──────── EXTRACTED RECORDS ────────

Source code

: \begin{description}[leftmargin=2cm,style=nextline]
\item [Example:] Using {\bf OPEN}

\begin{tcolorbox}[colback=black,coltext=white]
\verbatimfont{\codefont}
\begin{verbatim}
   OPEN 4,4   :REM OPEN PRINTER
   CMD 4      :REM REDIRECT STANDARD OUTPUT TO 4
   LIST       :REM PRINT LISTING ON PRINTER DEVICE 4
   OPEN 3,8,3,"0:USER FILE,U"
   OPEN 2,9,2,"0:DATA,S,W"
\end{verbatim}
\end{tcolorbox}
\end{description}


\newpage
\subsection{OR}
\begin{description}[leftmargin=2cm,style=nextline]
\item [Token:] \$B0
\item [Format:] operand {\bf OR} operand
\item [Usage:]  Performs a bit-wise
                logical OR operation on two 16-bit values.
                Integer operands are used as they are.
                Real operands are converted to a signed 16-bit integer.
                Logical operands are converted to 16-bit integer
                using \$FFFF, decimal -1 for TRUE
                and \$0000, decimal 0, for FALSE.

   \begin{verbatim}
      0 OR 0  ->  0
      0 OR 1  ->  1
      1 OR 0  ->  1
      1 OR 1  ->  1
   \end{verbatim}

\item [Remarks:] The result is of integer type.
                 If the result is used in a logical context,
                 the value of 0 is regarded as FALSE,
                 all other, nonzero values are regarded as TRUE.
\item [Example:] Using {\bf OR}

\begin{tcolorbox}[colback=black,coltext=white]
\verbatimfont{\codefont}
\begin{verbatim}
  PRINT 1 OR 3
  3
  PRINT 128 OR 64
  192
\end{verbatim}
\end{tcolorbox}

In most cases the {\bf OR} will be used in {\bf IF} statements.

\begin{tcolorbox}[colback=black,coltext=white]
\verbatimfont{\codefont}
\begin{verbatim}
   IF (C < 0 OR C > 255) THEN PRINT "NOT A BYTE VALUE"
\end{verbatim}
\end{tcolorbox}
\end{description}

────────

# [YOUR OBJECTIVE]
Among the entries above, how many lines include the word "Example"? Give the number with no comment.

# [RESULT OF THIS EXERCISE]
2